____ Dataset excerpts

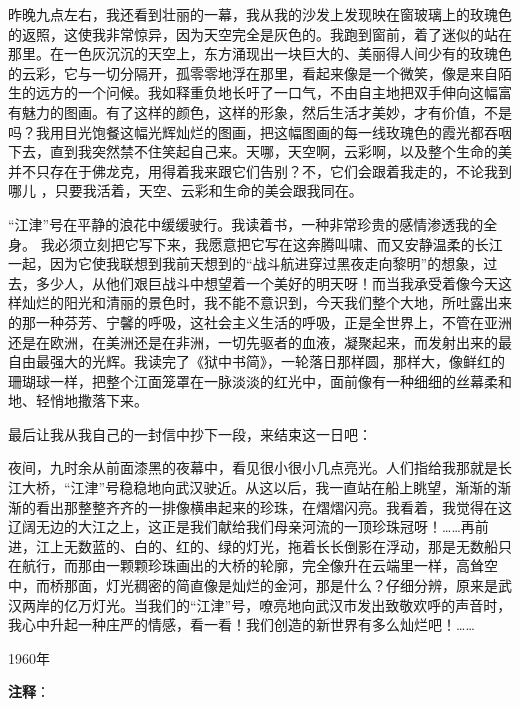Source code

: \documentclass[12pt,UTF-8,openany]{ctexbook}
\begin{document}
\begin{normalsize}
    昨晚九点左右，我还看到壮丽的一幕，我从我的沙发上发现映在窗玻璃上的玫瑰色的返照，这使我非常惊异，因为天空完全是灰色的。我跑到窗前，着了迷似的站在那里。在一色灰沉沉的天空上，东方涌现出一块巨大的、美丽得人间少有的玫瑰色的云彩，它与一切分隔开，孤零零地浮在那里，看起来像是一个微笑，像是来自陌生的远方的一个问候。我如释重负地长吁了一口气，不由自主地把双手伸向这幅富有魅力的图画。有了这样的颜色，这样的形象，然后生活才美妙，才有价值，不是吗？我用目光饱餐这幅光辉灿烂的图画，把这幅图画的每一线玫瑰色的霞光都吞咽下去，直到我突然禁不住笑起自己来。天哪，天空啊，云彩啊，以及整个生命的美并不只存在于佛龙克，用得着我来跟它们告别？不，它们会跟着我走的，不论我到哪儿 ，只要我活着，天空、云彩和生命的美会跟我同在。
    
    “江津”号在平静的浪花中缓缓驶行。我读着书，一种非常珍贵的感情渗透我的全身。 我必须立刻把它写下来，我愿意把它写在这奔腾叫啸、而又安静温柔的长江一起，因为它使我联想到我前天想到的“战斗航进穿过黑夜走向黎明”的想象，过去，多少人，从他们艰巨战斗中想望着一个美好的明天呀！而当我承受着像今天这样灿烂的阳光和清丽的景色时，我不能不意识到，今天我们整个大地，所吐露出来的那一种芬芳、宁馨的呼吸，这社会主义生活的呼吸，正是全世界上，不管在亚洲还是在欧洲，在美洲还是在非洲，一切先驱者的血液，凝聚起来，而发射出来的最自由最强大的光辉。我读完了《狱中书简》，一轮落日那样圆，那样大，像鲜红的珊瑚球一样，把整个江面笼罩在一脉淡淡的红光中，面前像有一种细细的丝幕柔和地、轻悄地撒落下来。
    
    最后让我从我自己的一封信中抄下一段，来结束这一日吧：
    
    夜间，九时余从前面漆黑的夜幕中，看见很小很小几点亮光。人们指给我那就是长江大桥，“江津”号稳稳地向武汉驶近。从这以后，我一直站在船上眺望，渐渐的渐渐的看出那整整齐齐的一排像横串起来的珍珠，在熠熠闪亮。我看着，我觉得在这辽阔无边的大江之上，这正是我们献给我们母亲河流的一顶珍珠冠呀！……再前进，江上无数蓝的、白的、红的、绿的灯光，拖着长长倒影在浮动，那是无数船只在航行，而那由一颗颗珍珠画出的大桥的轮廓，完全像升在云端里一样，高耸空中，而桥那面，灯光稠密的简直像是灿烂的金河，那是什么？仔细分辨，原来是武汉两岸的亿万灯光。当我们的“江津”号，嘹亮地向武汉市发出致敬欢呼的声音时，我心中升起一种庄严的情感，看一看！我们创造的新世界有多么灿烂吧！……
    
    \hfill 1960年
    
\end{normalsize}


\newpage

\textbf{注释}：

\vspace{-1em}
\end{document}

________

What you need to do - Write all the lines above out again exactly, minus the images.

Solution -
Source code

: \documentclass[12pt,UTF-8,openany]{ctexbook}
\begin{document}
\begin{normalsize}
    昨晚九点左右，我还看到壮丽的一幕，我从我的沙发上发现映在窗玻璃上的玫瑰色的返照，这使我非常惊异，因为天空完全是灰色的。我跑到窗前，着了迷似的站在那里。在一色灰沉沉的天空上，东方涌现出一块巨大的、美丽得人间少有的玫瑰色的云彩，它与一切分隔开，孤零零地浮在那里，看起来像是一个微笑，像是来自陌生的远方的一个问候。我如释重负地长吁了一口气，不由自主地把双手伸向这幅富有魅力的图画。有了这样的颜色，这样的形象，然后生活才美妙，才有价值，不是吗？我用目光饱餐这幅光辉灿烂的图画，把这幅图画的每一线玫瑰色的霞光都吞咽下去，直到我突然禁不住笑起自己来。天哪，天空啊，云彩啊，以及整个生命的美并不只存在于佛龙克，用得着我来跟它们告别？不，它们会跟着我走的，不论我到哪儿 ，只要我活着，天空、云彩和生命的美会跟我同在。
    
    “江津”号在平静的浪花中缓缓驶行。我读着书，一种非常珍贵的感情渗透我的全身。 我必须立刻把它写下来，我愿意把它写在这奔腾叫啸、而又安静温柔的长江一起，因为它使我联想到我前天想到的“战斗航进穿过黑夜走向黎明”的想象，过去，多少人，从他们艰巨战斗中想望着一个美好的明天呀！而当我承受着像今天这样灿烂的阳光和清丽的景色时，我不能不意识到，今天我们整个大地，所吐露出来的那一种芬芳、宁馨的呼吸，这社会主义生活的呼吸，正是全世界上，不管在亚洲还是在欧洲，在美洲还是在非洲，一切先驱者的血液，凝聚起来，而发射出来的最自由最强大的光辉。我读完了《狱中书简》，一轮落日那样圆，那样大，像鲜红的珊瑚球一样，把整个江面笼罩在一脉淡淡的红光中，面前像有一种细细的丝幕柔和地、轻悄地撒落下来。
    
    最后让我从我自己的一封信中抄下一段，来结束这一日吧：
    
    夜间，九时余从前面漆黑的夜幕中，看见很小很小几点亮光。人们指给我那就是长江大桥，“江津”号稳稳地向武汉驶近。从这以后，我一直站在船上眺望，渐渐的渐渐的看出那整整齐齐的一排像横串起来的珍珠，在熠熠闪亮。我看着，我觉得在这辽阔无边的大江之上，这正是我们献给我们母亲河流的一顶珍珠冠呀！……再前进，江上无数蓝的、白的、红的、绿的灯光，拖着长长倒影在浮动，那是无数船只在航行，而那由一颗颗珍珠画出的大桥的轮廓，完全像升在云端里一样，高耸空中，而桥那面，灯光稠密的简直像是灿烂的金河，那是什么？仔细分辨，原来是武汉两岸的亿万灯光。当我们的“江津”号，嘹亮地向武汉市发出致敬欢呼的声音时，我心中升起一种庄严的情感，看一看！我们创造的新世界有多么灿烂吧！……
    
    \hfill 1960年
    
\end{normalsize}


\newpage

\textbf{注释}：

\vspace{-1em}
\end{document}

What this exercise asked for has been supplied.